Affaires sociales
Avant d’être débattu et voté en séance publique, chaque projet ou proposition de loi est examiné par l’une des sept commissions permanentes du Sénat : lois, finances, affaires économiques, affaires étrangères et Défense, affaires culturelles, affaires sociales, aménagement du territoire et du développement durable. Classées par commissions, retrouvez ici les interventions générales et les explications de vote des sénateurs CRC.
Une vieille revendication des associations d’anciens combattants
Attribution de la carte du combattant aux soldats engagés en Algérie après les accords d’Évian -
Par Cécile Cukierman / 6 juin 2018Monsieur le président, monsieur le secrétaire d’État, mes chers collègues, une fois n’est pas coutume, je regrette que nous débattions des anciens combattants sans qu’au moins un secrétariat d’État à part entière leur soit dédié, même si Mme Darrieussecq s’occupe de cette question.
La proposition de loi que nous examinons vise à attribuer la carte du combattant aux soldats engagés en Algérie après les accords d’Évian, du 2 juillet 1962 jusqu’au 1er juillet 1964.
La loi en vigueur depuis 1974 fait courir le bénéfice de la carte du combattant pour les opérations en Afrique du Nord jusqu’au 2 juillet 1962, veille de l’indépendance de l’Algérie. Cette date concerne les engagés en Algérie comme en Tunisie et au Maroc.
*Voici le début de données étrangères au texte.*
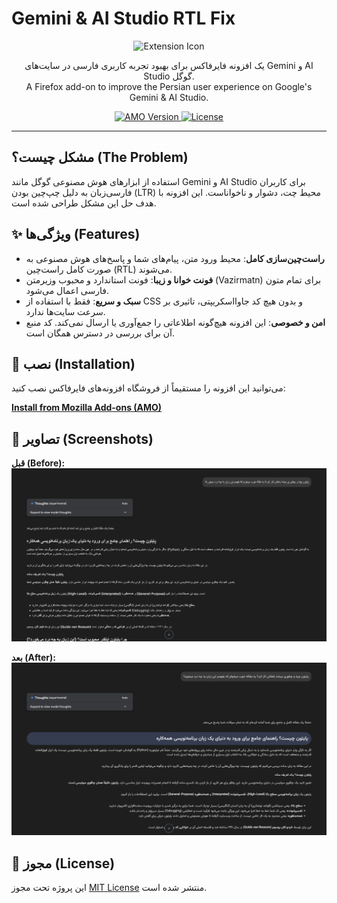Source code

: # Gemini & AI Studio RTL Fix

<p align="center">
  <img src="https://raw.githubusercontent.com/YOUR_USERNAME/YOUR_REPO_NAME/main/icons/icon-128.png" alt="Extension Icon" width="128">
</p>

<p align="center">
  یک افزونه فایرفاکس برای بهبود تجربه کاربری فارسی در سایت‌های Gemini و AI Studio گوگل.
  <br>
  A Firefox add-on to improve the Persian user experience on Google's Gemini & AI Studio.
</p>

<p align="center">
  <a href="https://addons.mozilla.org/en-US/firefox/addon/gemini-ai-studio-rtl-fix/">
    <img src="https://img.shields.io/amo/v/gemini-ai-studio-rtl-fix.svg?style=for-the-badge" alt="AMO Version">
  </a>
  <a href="https://github.com/YOUR_USERNAME/YOUR_REPO_NAME/blob/main/LICENSE">
    <img src="https://img.shields.io/github/license/YOUR_USERNAME/YOUR_REPO_NAME.svg?style=for-the-badge" alt="License">
  </a>
</p>

---

## مشکل چیست؟ (The Problem)

استفاده از ابزارهای هوش مصنوعی گوگل مانند Gemini و AI Studio برای کاربران فارسی‌زبان به دلیل چپ‌چین بودن (LTR) محیط چت، دشوار و ناخواناست. این افزونه با هدف حل این مشکل طراحی شده است.

## ✨ ویژگی‌ها (Features)

*   **راست‌چین‌سازی کامل**: محیط ورود متن، پیام‌های شما و پاسخ‌های هوش مصنوعی به صورت کامل راست‌چین (RTL) می‌شوند.
*   **فونت خوانا و زیبا**: فونت استاندارد و محبوب وزیرمتن (Vazirmatn) برای تمام متون فارسی اعمال می‌شود.
*   **سبک و سریع**: فقط با استفاده از CSS و بدون هیچ کد جاوااسکریپتی، تاثیری بر سرعت سایت‌ها ندارد.
*   **امن و خصوصی**: این افزونه هیچ‌گونه اطلاعاتی را جمع‌آوری یا ارسال نمی‌کند. کد منبع آن برای بررسی در دسترس همگان است.

## 🚀 نصب (Installation)

می‌توانید این افزونه را مستقیماً از فروشگاه افزونه‌های فایرفاکس نصب کنید:

**[Install from Mozilla Add-ons (AMO)](https://addons.mozilla.org/en-US/firefox/addon/gemini-ai-studio-rtl-fix/)**

## 📸 تصاویر (Screenshots)

**قبل (Before):**
![Before Screenshot](before-screenshot.png)

**بعد (After):**
![After Screenshot](after-screenshot.png)

## 📜 مجوز (License)

این پروژه تحت مجوز [MIT License](LICENSE) منتشر شده است.
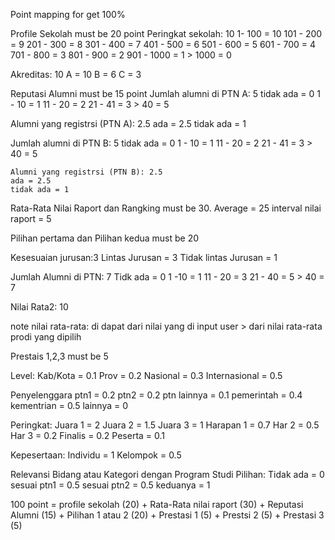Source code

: 
Point mapping for get 100%

Profile Sekolah must be 20 point
  Peringkat sekolah: 10
     1- 100 = 10
     101 - 200 = 9
     201 - 300 = 8
     301 - 400 = 7
     401 - 500 = 6
     501 - 600 = 5
     601 - 700 = 4
     701 - 800 = 3
     801 - 900 = 2
     901 - 1000 = 1
     > 1000 = 0

  Akreditas: 10
    A = 10
    B = 6
    C = 3

Reputasi Alumni must be 15 point
  Jumlah alumni di PTN A: 5
    tidak ada = 0
    1 - 10 = 1
    11 - 20 = 2
    21 - 41 = 3
    > 40 = 5

   Alumni yang registrsi (PTN A): 2.5
    ada = 2.5
    tidak ada = 1

   Jumlah alumni di PTN B: 5
    tidak ada = 0
    1 - 10 = 1
    11 - 20 = 2
    21 - 41 = 3
    > 40 = 5

    Alumni yang registrsi (PTN B): 2.5
    ada = 2.5
    tidak ada = 1

Rata-Rata Nilai Raport dan Rangking must be 30.
  Average = 25
  interval nilai raport = 5


Pilihan pertama dan Pilihan kedua must be 20
  
  Kesesuaian jurusan:3
   Lintas Jurusan = 3
   Tidak lintas Jurusan = 1

  Jumlah Alumni di PTN: 7
    Tidk ada = 0
    1 -10 = 1
    11 - 20 = 3
    21 - 40 = 5
    > 40 = 7

   Nilai Rata2: 10
  

note nilai rata-rata:
 di dapat dari nilai yang di input user > dari nilai rata-rata prodi yang dipilih


Prestais 1,2,3 must be 5

 Level:
  Kab/Kota = 0.1
  Prov = 0.2
  Nasional = 0.3
  Internasional = 0.5

 Penyelenggara
  ptn1 = 0.2
  ptn2 = 0.2
  ptn lainnya = 0.1
  pemerintah = 0.4
  kementrian = 0.5
  lainnya = 0

 Peringkat:
  Juara 1 = 2
  Juara 2 = 1.5
  Juara 3 = 1
  Harapan 1 = 0.7
  Har 2 = 0.5
  Har 3 = 0.2
  Finalis = 0.2
  Peserta = 0.1

 Kepesertaan:
  Individu = 1 
  Kelompok = 0.5

 Relevansi Bidang atau Kategori dengan Program Studi Pilihan:
   Tidak ada = 0
   sesuai ptn1 = 0.5
   sesuai ptn2 = 0.5
   keduanya = 1




100 point = profile sekolah (20) + Rata-Rata nilai raport (30) + Reputasi Alumni (15) + Pilihan 1 atau 2 (20) + Prestasi 1 (5) + Prestsi 2 (5) + Prestasi 3 (5)
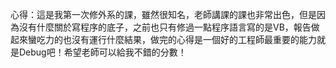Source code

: 心得：這是我第一次修外系的課，雖然很知名，老師講課的課也非常出色，但是因為沒有什麼關於寫程序的底子，之前也只有修過一點程序語言寫的是VB，報告做起來蠻吃力的也沒有運行什麼結果，做完的心得是一個好的工程師最重要的能力就是Debug吧！希望老師可以給我不錯的分數！
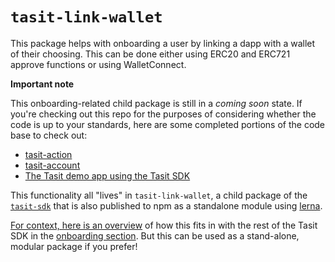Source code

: # `tasit-link-wallet`

This package helps with onboarding a user by linking a dapp with a wallet of their choosing. This can be done either using ERC20 and ERC721 approve functions or using WalletConnect.

**Important note**

This onboarding-related child package is still in a _coming soon_ state. If you're checking out this repo for the purposes of considering whether the code is up to your standards, here are some completed portions of the code base to check out:

- [tasit-action](../tasit-action)
- [tasit-account](../tasit-account)
- [The Tasit demo app using the Tasit SDK](https://github.com/tasitlabs/tasit/tree/develop/demo)

This functionality all "lives" in `tasit-link-wallet`, a child package of the [`tasit-sdk`](https://github.com/tasitlabs/TasitSDK) that is also published to npm as a standalone module using [lerna](https://lernajs.io/).

[For context, here is an overview](../../README.md#for-users-that-do-have-funds) of how this fits in with the rest of the Tasit SDK in the [onboarding section](../../README.md#onboarding). But this can be used as a stand-alone, modular package if you prefer!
Pourtant, si la fin de la guerre d’Algérie est officiellement fixée à la signature des accords d’Évian et l’indépendance algérienne au 2 juillet 1962, le contingent français est resté sur zone jusqu’en 1964. Ainsi, 305 000 soldats étaient présents au 2 juillet 1962, 103 000 en janvier 1963 et encore 50 000 en juillet 1964. En outre, 535 soldats français sont morts en Algérie après l’indépendance et le début du retrait des troupes.
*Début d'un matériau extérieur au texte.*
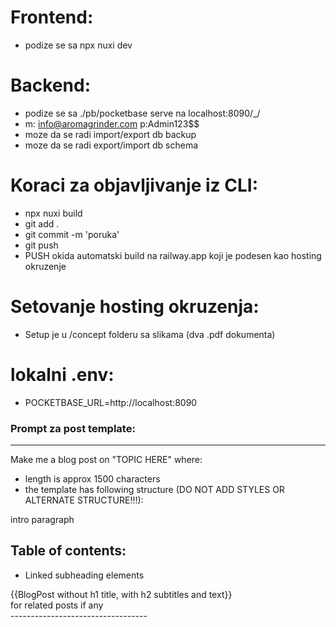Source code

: 
# Frontend:
- podize se sa npx nuxi dev

# Backend:
- podize se sa ./pb/pocketbase serve na localhost:8090/_/
- m: info@aromagrinder.com p:Admin123$$
- moze da se radi import/export db backup
- moze da se radi export/import db schema

# Koraci za objavljivanje iz CLI:
- npx nuxi build
- git add .
- git commit -m 'poruka'
- git push
- PUSH okida automatski build na railway.app koji je podesen kao hosting okruzenje

# Setovanje hosting okruzenja: 
- Setup je u /concept folderu sa slikama (dva .pdf dokumenta)

# lokalni .env:
- POCKETBASE_URL=http://localhost:8090


### Prompt za post template:
----------------------------------
Make me a blog post on "TOPIC HERE" where:
- length is approx 1500 characters
- the template has following structure (DO NOT ADD STYLES OR ALTERNATE STRUCTURE!!!):

<section>
<p>intro paragraph</p>
<div class='toc'>
<h2>Table of contents:</h2>
<ul>
<li>
<a>Linked subheading elements</a>
</li>
</ul>
</div>
{{BlogPost without h1 title, with h2 subtitles and text}} 
<section>for related posts if any</section> 
</section>
----------------------------------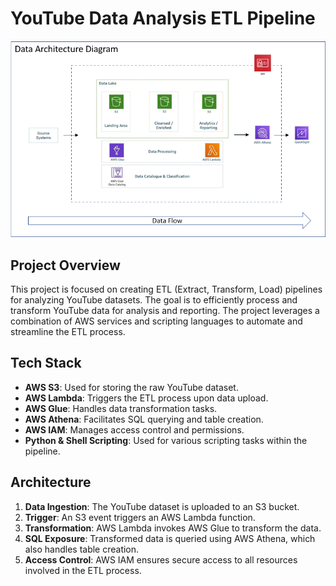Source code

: # YouTube Data Analysis ETL Pipeline

![Project Architecture](Data_Architecture_Diagram.png)

## Project Overview

This project is focused on creating ETL (Extract, Transform, Load) pipelines for analyzing YouTube datasets. The goal is to efficiently process and transform YouTube data for analysis and reporting. The project leverages a combination of AWS services and scripting languages to automate and streamline the ETL process.

## Tech Stack

- **AWS S3**: Used for storing the raw YouTube dataset.
- **AWS Lambda**: Triggers the ETL process upon data upload.
- **AWS Glue**: Handles data transformation tasks.
- **AWS Athena**: Facilitates SQL querying and table creation.
- **AWS IAM**: Manages access control and permissions.
- **Python & Shell Scripting**: Used for various scripting tasks within the pipeline.

## Architecture

1. **Data Ingestion**: The YouTube dataset is uploaded to an S3 bucket.
2. **Trigger**: An S3 event triggers an AWS Lambda function.
3. **Transformation**: AWS Lambda invokes AWS Glue to transform the data.
4. **SQL Exposure**: Transformed data is queried using AWS Athena, which also handles table creation.
5. **Access Control**: AWS IAM ensures secure access to all resources involved in the ETL process.


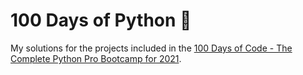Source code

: # 100 Days of Python 🐍

My solutions for the projects included in the [100 Days of Code - The Complete Python Pro Bootcamp for 2021](https://www.udemy.com/course/100-days-of-code).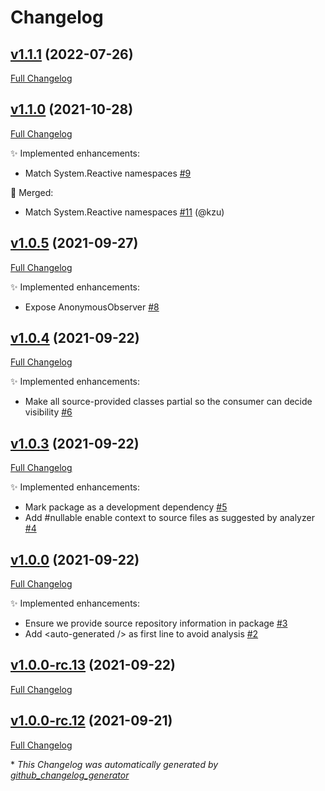 # Changelog

## [v1.1.1](https://github.com/devlooped/RxFree/tree/v1.1.1) (2022-07-26)

[Full Changelog](https://github.com/devlooped/RxFree/compare/v1.1.0...v1.1.1)

## [v1.1.0](https://github.com/devlooped/RxFree/tree/v1.1.0) (2021-10-28)

[Full Changelog](https://github.com/devlooped/RxFree/compare/v1.0.5...v1.1.0)

:sparkles: Implemented enhancements:

- Match System.Reactive namespaces [\#9](https://github.com/devlooped/RxFree/issues/9)

:twisted_rightwards_arrows: Merged:

- Match System.Reactive namespaces [\#11](https://github.com/devlooped/RxFree/pull/11) (@kzu)

## [v1.0.5](https://github.com/devlooped/RxFree/tree/v1.0.5) (2021-09-27)

[Full Changelog](https://github.com/devlooped/RxFree/compare/v1.0.4...v1.0.5)

:sparkles: Implemented enhancements:

- Expose AnonymousObserver [\#8](https://github.com/devlooped/RxFree/issues/8)

## [v1.0.4](https://github.com/devlooped/RxFree/tree/v1.0.4) (2021-09-22)

[Full Changelog](https://github.com/devlooped/RxFree/compare/v1.0.3...v1.0.4)

:sparkles: Implemented enhancements:

- Make all source-provided classes partial so the consumer can decide visibility [\#6](https://github.com/devlooped/RxFree/issues/6)

## [v1.0.3](https://github.com/devlooped/RxFree/tree/v1.0.3) (2021-09-22)

[Full Changelog](https://github.com/devlooped/RxFree/compare/v1.0.0...v1.0.3)

:sparkles: Implemented enhancements:

- Mark package as a development dependency [\#5](https://github.com/devlooped/RxFree/issues/5)
- Add \#nullable enable context to source files as suggested by analyzer [\#4](https://github.com/devlooped/RxFree/issues/4)

## [v1.0.0](https://github.com/devlooped/RxFree/tree/v1.0.0) (2021-09-22)

[Full Changelog](https://github.com/devlooped/RxFree/compare/v1.0.0-rc.13...v1.0.0)

:sparkles: Implemented enhancements:

- Ensure we provide source repository information in package [\#3](https://github.com/devlooped/RxFree/issues/3)
- Add \<auto-generated /\> as first line to avoid analysis [\#2](https://github.com/devlooped/RxFree/issues/2)

## [v1.0.0-rc.13](https://github.com/devlooped/RxFree/tree/v1.0.0-rc.13) (2021-09-22)

[Full Changelog](https://github.com/devlooped/RxFree/compare/v1.0.0-rc.12...v1.0.0-rc.13)

## [v1.0.0-rc.12](https://github.com/devlooped/RxFree/tree/v1.0.0-rc.12) (2021-09-21)

[Full Changelog](https://github.com/devlooped/RxFree/compare/0317ddb89fe039443e3e819611159ad2c39357d0...v1.0.0-rc.12)



\* *This Changelog was automatically generated by [github_changelog_generator](https://github.com/github-changelog-generator/github-changelog-generator)*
Dans un premier temps et afin de pallier cet arrêt brusque de la reconnaissance, la loi de finances pour 2014 a créé la carte dite « à cheval », qui a permis à 11 000 anciens combattants, présents en Algérie à cheval sur les deux périodes – avant et après le 2 juillet 1962 –, de faire valoir leur droit à reconnaissance.
Les dispositions prévues dans cette proposition de loi répondent à une vieille revendication des associations d’anciens combattants, que nous avons l’habitude de rencontrer. Pouvons-nous encore, en 2018, accepter que le statut d’ancien combattant ne soit toujours pas accordé aux militaires français déployés en Algérie entre 1962 et 1964 ? Ceux qui ont perdu la vie pendant cette période ont droit à la qualification de « morts pour la France », les autres, à un titre de reconnaissance de la Nation. La preuve, en accordant ce titre, l’État français reconnaît le climat de dangerosité qui régnait à cette époque en Algérie.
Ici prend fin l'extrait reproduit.